The big tide combined with heavy rain and snowmelt had raised the risk of flooding after pre-Christmas snowstorms.
The River Forecast Centre posted flood watches for Metro Vancouver, the Fraser Valley, Howe Sound and the southern two-thirds of Vancouver Island as heavy rain drenched the regions on Sunday and Monday, speeding melt and causing additional run-off.
Environment Canada called for 60 to 120 millimetres of rain across the Sunshine Coast and Metro Vancouver by early Wednesday.
The weather office said it had “high confidence” the rain and snowmelt, coupled with strong winds and high tides, would cause potentially damaging coastal flooding in low-lying areas from Vancouver and Howe Sound to the Sunshine Coast, East Vancouver Island and the southern Gulf Islands.
The River Forecast Centre also said officials were keeping a close eye on the situation in northwest Washington state where a flood watch was in effect as the Nooksack River threatened to top its banks.
High water on that river was linked to last November’s devastating floods in the Fraser Valley and the centre said there may be a “small chance of a minor overflow” into the Sumas River drainage on the B.C. side of the border.
The City of Vancouver had warned Monday of elevated flood risk as so-called king tides — exceptionally high seasonal tides — were due early Tuesday at the same time as strong winds were forecast to cause a significant storm surge.
“Low-lying areas … will be at an elevated flood risk and may experience overland flooding,” the city said in a statement.
The city had closed part of the Stanley Park seawall as a precaution.
But no major damage was reported, the city said in a statement on Twitter Tuesday.
It posted photos taken at the peak of the tide, showing flooded grassland and roads near several beaches around English Bay, but no major damage.
Environment Canada said the tide pushed water levels at Point Atkinson in West Vancouver to a height of 5.70 metres, breaking the previous record of 5.61 metres set in 1982.
Water levels were expected to fall and conditions were forecast to improve through Tuesday afternoon and evening, the weather office said on its website.
It was maintaining a rainfall warning for Howe Sound and Metro Vancouver, advising of localized flooding, water pooling on roads and the potential for debris flows, while the flood watches and high streamflow advisories issued Monday by the River Forecast Centre also remained in effect.
A landslide 23 kilometres west of Sechelt on Highway 101 closed that road and DriveBC said a detour was not available.

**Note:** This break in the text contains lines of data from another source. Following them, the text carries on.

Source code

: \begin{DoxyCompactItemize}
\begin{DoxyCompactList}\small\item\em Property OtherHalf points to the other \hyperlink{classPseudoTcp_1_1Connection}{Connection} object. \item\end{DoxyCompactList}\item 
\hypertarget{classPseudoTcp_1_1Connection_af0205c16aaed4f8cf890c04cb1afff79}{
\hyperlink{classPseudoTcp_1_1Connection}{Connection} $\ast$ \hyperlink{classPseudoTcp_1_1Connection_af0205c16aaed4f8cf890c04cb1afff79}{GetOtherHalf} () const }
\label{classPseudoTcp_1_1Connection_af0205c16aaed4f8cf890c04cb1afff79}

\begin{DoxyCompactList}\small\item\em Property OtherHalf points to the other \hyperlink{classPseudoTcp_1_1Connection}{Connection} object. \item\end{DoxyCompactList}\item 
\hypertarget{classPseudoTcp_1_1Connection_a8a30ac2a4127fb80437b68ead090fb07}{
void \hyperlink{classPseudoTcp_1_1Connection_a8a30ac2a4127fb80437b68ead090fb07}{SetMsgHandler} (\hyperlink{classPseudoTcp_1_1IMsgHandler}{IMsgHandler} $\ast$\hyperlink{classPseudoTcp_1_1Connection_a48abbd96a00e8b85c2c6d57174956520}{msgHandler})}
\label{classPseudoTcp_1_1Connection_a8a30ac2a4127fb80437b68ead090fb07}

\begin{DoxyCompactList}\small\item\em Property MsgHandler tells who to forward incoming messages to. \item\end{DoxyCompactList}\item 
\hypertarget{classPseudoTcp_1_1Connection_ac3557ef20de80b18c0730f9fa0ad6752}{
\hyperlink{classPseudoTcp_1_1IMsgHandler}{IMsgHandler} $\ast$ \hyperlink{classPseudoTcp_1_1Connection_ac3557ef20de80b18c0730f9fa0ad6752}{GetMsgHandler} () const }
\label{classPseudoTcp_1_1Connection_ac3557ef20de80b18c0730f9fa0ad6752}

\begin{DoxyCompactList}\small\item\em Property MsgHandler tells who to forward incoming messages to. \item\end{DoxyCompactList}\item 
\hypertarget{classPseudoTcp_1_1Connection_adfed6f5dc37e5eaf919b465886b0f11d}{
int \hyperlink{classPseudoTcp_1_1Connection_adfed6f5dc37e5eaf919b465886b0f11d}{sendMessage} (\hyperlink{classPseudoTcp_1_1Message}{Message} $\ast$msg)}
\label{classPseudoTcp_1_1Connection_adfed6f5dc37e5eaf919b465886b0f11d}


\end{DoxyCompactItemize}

There were no reports of injuries and the District of Sechelt said on social media that the situation was being assessed.
Elsewhere, Environment Canada was maintaining winter storm warnings or special weather statements for parts of the southern and southeastern Interior as 25 to 30 centimetres of snow was forecast in the Kootenay and Boundary area before changing to rain or freezing rain later in the day.
A travel advisory was posted urging drivers to stay off Highway 3 east of Osoyoos. The route remained open, although DriveBC, the province’s online travel advisory system, warned of the “high probability” of closures on short notice.
Highway 1 through the Fraser Canyon just north of Hope was shut down Monday because of an avalanche hazard.